PDF(Pubmed)
Abstract:
Structural information on protein-protein interactions (PPIs) is essential for improved understanding of regulatory interactome networks that confer various physiological and pathological responses. Additionally, maladaptive PPIs constitute desirable therapeutic targets due to inherently high disease state specificity. Recent advances in chemical cross-linking strategies coupled with mass spectrometry (XL-MS) have positioned XL-MS as a promising technology to not only elucidate the molecular architecture of individual protein assemblies, but also to characterize proteome-wide PPI networks. Moreover, quantitative in vivo XL-MS provides a new capability for the visualization of cellular interactome dynamics elicited by drug treatments, disease states, or aging effects. The emerging field of XL-MS based complexomics enables unique insights on protein moonlighting and protein complex remodeling.
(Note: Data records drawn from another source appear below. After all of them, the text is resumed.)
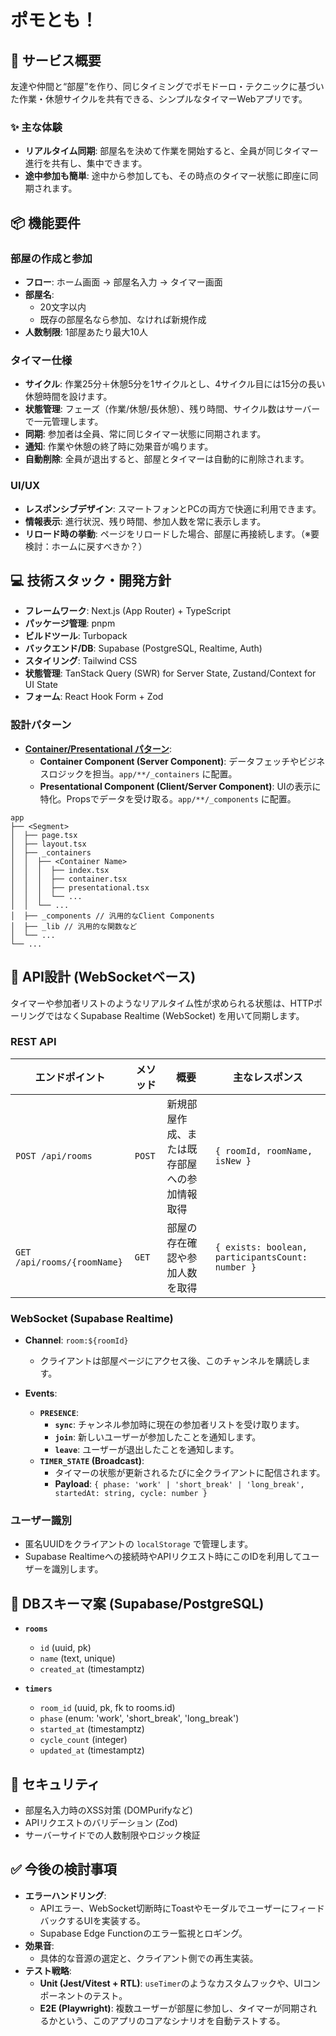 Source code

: # ポモとも！

## 🎯 サービス概要

友達や仲間と“部屋”を作り、同じタイミングでポモドーロ・テクニックに基づいた作業・休憩サイクルを共有できる、シンプルなタイマーWebアプリです。

### ✨ 主な体験

-   **リアルタイム同期**: 部屋名を決めて作業を開始すると、全員が同じタイマー進行を共有し、集中できます。
-   **途中参加も簡単**: 途中から参加しても、その時点のタイマー状態に即座に同期されます。

## 📦 機能要件

### 部屋の作成と参加

-   **フロー**: ホーム画面 → 部屋名入力 → タイマー画面
-   **部屋名**:
    -   20文字以内
    -   既存の部屋名なら参加、なければ新規作成
-   **人数制限**: 1部屋あたり最大10人

### タイマー仕様

-   **サイクル**: 作業25分＋休憩5分を1サイクルとし、4サイクル目には15分の長い休憩時間を設けます。
-   **状態管理**: フェーズ（作業/休憩/長休憩）、残り時間、サイクル数はサーバーで一元管理します。
-   **同期**: 参加者は全員、常に同じタイマー状態に同期されます。
-   **通知**: 作業や休憩の終了時に効果音が鳴ります。
-   **自動削除**: 全員が退出すると、部屋とタイマーは自動的に削除されます。

### UI/UX

-   **レスポンシブデザイン**: スマートフォンとPCの両方で快適に利用できます。
-   **情報表示**: 進行状況、残り時間、参加人数を常に表示します。
-   **リロード時の挙動**: ページをリロードした場合、部屋に再接続します。（※要検討：ホームに戻すべきか？）

## 💻 技術スタック・開発方針

-   **フレームワーク**: Next.js (App Router) + TypeScript
-   **パッケージ管理**: pnpm
-   **ビルドツール**: Turbopack
-   **バックエンド/DB**: Supabase (PostgreSQL, Realtime, Auth)
-   **スタイリング**: Tailwind CSS
-   **状態管理**: TanStack Query (SWR) for Server State, Zustand/Context for UI State
-   **フォーム**: React Hook Form + Zod

### 設計パターン


-   **[Container/Presentational パターン](https://zenn.dev/akfm/books/nextjs-basic-principle/viewer/part_2_container_1st_design)**:
    -   **Container Component (Server Component)**: データフェッチやビジネスロジックを担当。`app/**/_containers` に配置。
    -   **Presentational Component (Client/Server Component)**: UIの表示に特化。Propsでデータを受け取る。`app/**/_components` に配置。
```
app
├── <Segment>
│  ├── page.tsx
│  ├── layout.tsx
│  ├── _containers
│  │  ├── <Container Name>
│  │  │  ├── index.tsx
│  │  │  ├── container.tsx
│  │  │  ├── presentational.tsx
│  │  │  └── ...
│  │  └── ...
│  ├── _components // 汎用的なClient Components
│  ├── _lib // 汎用的な関数など
│  └── ...
└── ...
```


## 🔗 API設計 (WebSocketベース)

タイマーや参加者リストのようなリアルタイム性が求められる状態は、HTTPポーリングではなくSupabase Realtime (WebSocket) を用いて同期します。

### REST API

| エンドポイント               | メソッド | 概要                                       | 主なレスポンス                                    |
| -------------------------- | -------- | ------------------------------------------ | ------------------------------------------------- |
| `POST /api/rooms`          | `POST`   | 新規部屋作成、または既存部屋への参加情報取得 | `{ roomId, roomName, isNew }`                     |
| `GET /api/rooms/{roomName}`| `GET`    | 部屋の存在確認や参加人数を取得             | `{ exists: boolean, participantsCount: number }` |

### WebSocket (Supabase Realtime)

-   **Channel**: `room:${roomId}`
    -   クライアントは部屋ページにアクセス後、このチャンネルを購読します。

-   **Events**:
    -   **`PRESENCE`**:
        -   **`sync`**: チャンネル参加時に現在の参加者リストを受け取ります。
        -   **`join`**: 新しいユーザーが参加したことを通知します。
        -   **`leave`**: ユーザーが退出したことを通知します。
    -   **`TIMER_STATE` (Broadcast)**:
        -   タイマーの状態が更新されるたびに全クライアントに配信されます。
        -   **Payload**: `{ phase: 'work' | 'short_break' | 'long_break', startedAt: string, cycle: number }`

### ユーザー識別

-   匿名UUIDをクライアントの `localStorage` で管理します。
-   Supabase Realtimeへの接続時やAPIリクエスト時にこのIDを利用してユーザーを識別します。

## 📝 DBスキーマ案 (Supabase/PostgreSQL)

-   **`rooms`**
    -   `id` (uuid, pk)
    -   `name` (text, unique)
    -   `created_at` (timestamptz)

-   **`timers`**
    -   `room_id` (uuid, pk, fk to rooms.id)
    -   `phase` (enum: 'work', 'short_break', 'long_break')
    -   `started_at` (timestamptz)
    -   `cycle_count` (integer)
    -   `updated_at` (timestamptz)

## 🚨 セキュリティ

-   部屋名入力時のXSS対策 (DOMPurifyなど)
-   APIリクエストのバリデーション (Zod)
-   サーバーサイドでの人数制限やロジック検証

## ✅ 今後の検討事項

-   **エラーハンドリング**:
    -   APIエラー、WebSocket切断時にToastやモーダルでユーザーにフィードバックするUIを実装する。
    -   Supabase Edge Functionのエラー監視とロギング。
-   **効果音**:
    -   具体的な音源の選定と、クライアント側での再生実装。
-   **テスト戦略**:
    -   **Unit (Jest/Vitest + RTL)**: `useTimer`のようなカスタムフックや、UIコンポーネントのテスト。
    -   **E2E (Playwright)**: 複数ユーザーが部屋に参加し、タイマーが同期されるかという、このアプリのコアなシナリオを自動テストする。
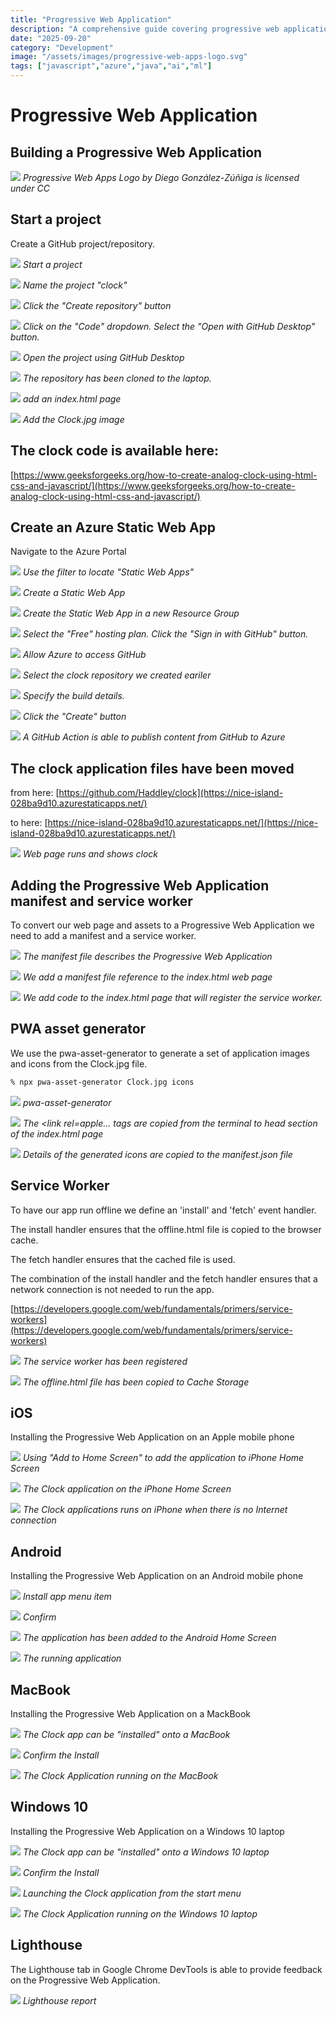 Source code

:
 ```yaml
---
title: "Progressive Web Application"
description: "A comprehensive guide covering progressive web application"
date: "2025-09-20"
category: "Development"
image: "/assets/images/progressive-web-apps-logo.svg"
tags: ["javascript","azure","java","ai","ml"]
---
```


# Progressive Web Application

## Building a Progressive Web Application

![](/assets/images/pwa/progressive-web-apps-logo.svg)
*Progressive Web Apps Logo by Diego González-Zúñiga is licensed under CC*


## Start a project

Create a GitHub project/repository.

![](/assets/images/pwa/screen-shot-2021-07-22-at-1.26.13-pm-1380x488.png)
*Start a project*

![](/assets/images/pwa/screen-shot-2021-07-22-at-1.26.40-pm-1382x1052.png)
*Name the project "clock"*

![](/assets/images/pwa/screen-shot-2021-07-22-at-1.27.31-pm-1376x808.png)
*Click the "Create repository" button*

![](/assets/images/pwa/screen-shot-2021-07-22-at-1.33.03-pm-1836x999.png)
*Click on the "Code" dropdown. Select the "Open with GitHub Desktop" button.*

![](/assets/images/pwa/screen-shot-2021-07-22-at-1.33.17-pm-1030x640.png)
*Open the project using GitHub Desktop*

![](/assets/images/pwa/screen-shot-2021-07-22-at-1.36.39-pm-1836x1260.png)
*The repository has been cloned to the laptop.*

![](/assets/images/pwa/screen-shot-2021-07-22-at-1.38.16-pm-1836x549.png)
*add an index.html page*

![](/assets/images/pwa/screen-shot-2021-07-22-at-5.01.07-pm-1824x1128.png)
*Add the Clock.jpg image*


## The clock code is available here:

[https://www.geeksforgeeks.org/how-to-create-analog-clock-using-html-css-and-javascript/](https://www.geeksforgeeks.org/how-to-create-analog-clock-using-html-css-and-javascript/)


## Create an Azure Static Web App

Navigate to the Azure Portal

![](/assets/images/pwa/screen-shot-2021-07-22-at-5.05.56-pm-1800x422.png)
*Use the filter to locate "Static Web Apps"*

![](/assets/images/pwa/screen-shot-2021-07-22-at-5.06.15-pm-1800x302.png)
*Create a Static Web App*

![](/assets/images/pwa/screen-shot-2021-07-22-at-5.06.40-pm-1794x1086.png)
*Create the Static Web App in a new Resource Group*

![](/assets/images/pwa/screen-shot-2021-07-22-at-5.07.04-pm-1802x1080.png)
*Select the "Free" hosting plan. Click the "Sign in with GitHub" button.*

![](/assets/images/pwa/screen-shot-2021-07-22-at-5.07.26-pm-1028x1206.png)
*Allow Azure to access GitHub*

![](/assets/images/pwa/screen-shot-2021-07-22-at-5.07.54-pm-1794x1086.png)
*Select the clock repository we created eariler*

![](/assets/images/pwa/screen-shot-2021-07-22-at-5.08.44-pm-1798x1090.png)
*Specify the build details.*

![](/assets/images/pwa/screen-shot-2021-07-22-at-5.09.07-pm-1800x1086.png)
*Click the "Create" button*

![](/assets/images/pwa/screen-shot-2021-07-22-at-5.22.07-pm-1836x1064.png)
*A GitHub Action is able to publish content from GitHub to Azure*


## The clock application files have been moved

from here: [https://github.com/Haddley/clock](https://nice-island-028ba9d10.azurestaticapps.net/)

to here: [https://nice-island-028ba9d10.azurestaticapps.net/](https://nice-island-028ba9d10.azurestaticapps.net/)

![](/assets/images/pwa/screen-shot-2021-07-22-at-8.43.57-pm-1836x1126.png)
*Web page runs and shows clock*


## Adding the Progressive Web Application manifest and service worker

To convert our web page and assets to a Progressive Web Application we need to add a manifest and a service worker.

![](/assets/images/pwa/screen-shot-2021-07-22-at-6.30.13-pm-1814x1284.png)
*The manifest file describes the Progressive Web Application*

![](/assets/images/pwa/screen-shot-2021-07-22-at-6.31.24-pm-1830x380.png)
*We add a manifest file reference to the index.html web page*

![](/assets/images/pwa/screen-shot-2021-07-22-at-8.54.03-pm-1836x452.png)
*We add code to the index.html page that will register the service worker.*


## PWA asset generator

We use the pwa-asset-generator to generate a set of application images and icons from the Clock.jpg file.

```bash
% npx pwa-asset-generator Clock.jpg icons
```

![](/assets/images/pwa/screen-shot-2021-07-22-at-6.37.42-pm-1836x1104.png)
*pwa-asset-generator*

![](/assets/images/pwa/screen-shot-2021-07-22-at-6.39.16-pm-1836x1144.png)
*The <link rel=apple... tags are copied from the terminal to head section of the index.html page*

![](/assets/images/pwa/screen-shot-2021-07-22-at-6.39.49-pm-1836x1145.png)
*Details of the generated icons are copied to the manifest.json file*


## Service Worker

To have our app run offline we define an 'install' and 'fetch' event handler.

The install handler ensures that the offline.html file is copied to the browser cache.

The fetch handler ensures that the cached file is used.

The combination of the install handler and the fetch handler ensures that a network connection is not needed to run the app.

[https://developers.google.com/web/fundamentals/primers/service-workers](https://developers.google.com/web/fundamentals/primers/service-workers)

![](/assets/images/pwa/screen-shot-2021-07-24-at-4.11.16-pm-1836x1109.png)
*The service worker has been registered*

![](/assets/images/pwa/screen-shot-2021-07-24-at-4.12.18-pm-1836x1107.png)
*The offline.html file has been copied to Cache Storage*


## iOS

Installing the Progressive Web Application on an Apple mobile phone

![](/assets/images/pwa/221112865-970014710226853-8664174310082239425-n-750x1334.jpg)
*Using "Add to Home Screen" to add the application to iPhone Home Screen*

![](/assets/images/pwa/app-749x411.jpg)
*The Clock application on the iPhone Home Screen*

![](/assets/images/pwa/221614587-799111130749627-6154123063083796691-n-750x1334.jpg)
*The Clock applications runs on iPhone when there is no Internet connection*


## Android

Installing the Progressive Web Application on an Android mobile phone

![](/assets/images/pwa/218393640-224505342860807-4269059075052798195-n-720x607.png)
*Install app menu item*

![](/assets/images/pwa/218456919-367382621414522-3645697656728876533-n-720x446.png)
*Confirm*

![](/assets/images/pwa/217628966-181149494000738-7175079271432635419-n-720x613.png)
*The application has been added to the Android Home Screen*

![](/assets/images/pwa/218449402-540617857358530-1249974336792165683-n-720x459.png)
*The running application*


## MacBook

Installing the Progressive Web Application on a MackBook

![](/assets/images/pwa/screen-shot-2021-07-22-at-9.52.52-pm-1836x1126.png)
*The Clock app can be "installed" onto a MacBook*

![](/assets/images/pwa/screen-shot-2021-07-22-at-9.53.04-pm-924x376.png)
*Confirm the Install*

![](/assets/images/pwa/screen-shot-2021-07-22-at-9.53.22-pm-1604x1166.png)
*The Clock Application running on the MacBook*


## Windows 10

Installing the Progressive Web Application on a Windows 10 laptop

![](/assets/images/pwa/microsoftteams-image-1-1293x715.png)
*The Clock app can be "installed" onto a Windows 10 laptop*

![](/assets/images/pwa/microsoftteams-image-2-611x345.png)
*Confirm the Install*

![](/assets/images/pwa/microsoftteams-image-3-1248x1019.png)
*Launching the Clock application from the start menu*

![](/assets/images/pwa/microsoftteams-image-4-1092x584.png)
*The Clock Application running on the Windows 10 laptop*


## Lighthouse

The Lighthouse tab in Google Chrome DevTools is able to provide feedback on the Progressive Web Application.

![](/assets/images/pwa/screen-shot-2021-07-22-at-9.18.29-pm-1836x1009.png)
*Lighthouse report*
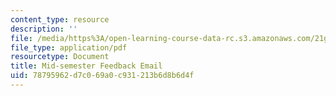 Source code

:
 ```yaml
---
content_type: resource
description: ''
file: /media/https%3A/open-learning-course-data-rc.s3.amazonaws.com/21g-410-advanced-german-professional-communication-spring-2017/78795962d7c069a0c931213b6d8b6d4f_21G_410s17_W07_M17.pdf
file_type: application/pdf
resourcetype: Document
title: Mid-semester Feedback Email
uid: 78795962-d7c0-69a0-c931-213b6d8b6d4f
---
```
These techniques provide complimentary information necessary for in-depth structural interactome studies to better comprehend how PPIs mediate function in living systems.
摘要:
蛋白质-蛋白质相互作用(PPIs)的结构信息对于改善对赋予各种生理和病理反应的调节相互作用网络的理解至关重要。此外,由于固有的高疾病状态特异性,适应性不良的PPI构成了理想的治疗靶标。化学交联策略与质谱联用(XL-MS)的最新进展已将XL-MS定位为一种有前途的技术,不仅可以阐明单个蛋白质组装体的分子结构,还可以表征蛋白质组范围的PPI网络。此外,定量体内XL-MS为药物治疗引起的细胞相互作用动力学的可视化提供了新的能力,疾病状态,或老化的影响。基于XL-MS的复合物组学的新兴领域使人们对蛋白质月光和蛋白质复合物重塑具有独特的见解。这些技术为深入的结构相互作用组研究提供了必要的补充信息,以更好地理解PPI如何介导生命系统中的功能。